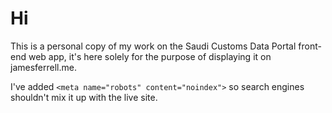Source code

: # Hi

This is a personal copy of my work on the Saudi Customs Data Portal front-end web app, it's here solely for the purpose of displaying it on jamesferrell.me.

I've added `<meta name="robots" content="noindex">` so search engines shouldn't mix it up with the live site.
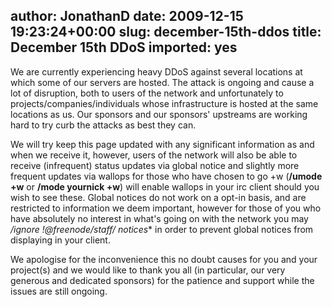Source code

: author: JonathanD
date: 2009-12-15 19:23:24+00:00
slug: december-15th-ddos
title: December 15th DDoS
imported: yes
---
We are currently experiencing heavy DDoS against several locations at which some of our servers are hosted. The attack is ongoing and cause a lot of disruption, both to users of the network and unfortunately to projects/companies/individuals whose infrastructure is hosted at the same locations as us. Our sponsors and our sponsors' upstreams are working hard to try curb the attacks as best they can.

We will try keep this page updated with any significant information as and when we receive it, however, users of the network will also be able to receive (infrequent) status updates via global notice and slightly more frequent updates via wallops for those who have chosen to go +w (**/umode +w** or **/mode yournick +w**) will enable wallops in your irc client should you wish to see these. Global notices do not work on a opt-in basis, and are restricted to information we deem important, however for those of you who have absolutely no interest in what's going on with the network you may **/ignore *!*@freenode/staff/* notices** in order to prevent global notices from displaying in your client.

We apologise for the inconvenience this no doubt causes for you and your project(s) and we would like to thank you all (in particular, our very generous and dedicated sponsors) for the patience and support while the issues are still ongoing.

* **INSTRUCTIONS TO FOLLOW**
The answer must be every line from the records above that contains the word "sponsors", copied in full.

* **THE ANSWER**
We are currently experiencing heavy DDoS against several locations at which some of our servers are hosted. The attack is ongoing and cause a lot of disruption, both to users of the network and unfortunately to projects/companies/individuals whose infrastructure is hosted at the same locations as us. Our sponsors and our sponsors' upstreams are working hard to try curb the attacks as best they can.
We apologise for the inconvenience this no doubt causes for you and your project(s) and we would like to thank you all (in particular, our very generous and dedicated sponsors) for the patience and support while the issues are still ongoing.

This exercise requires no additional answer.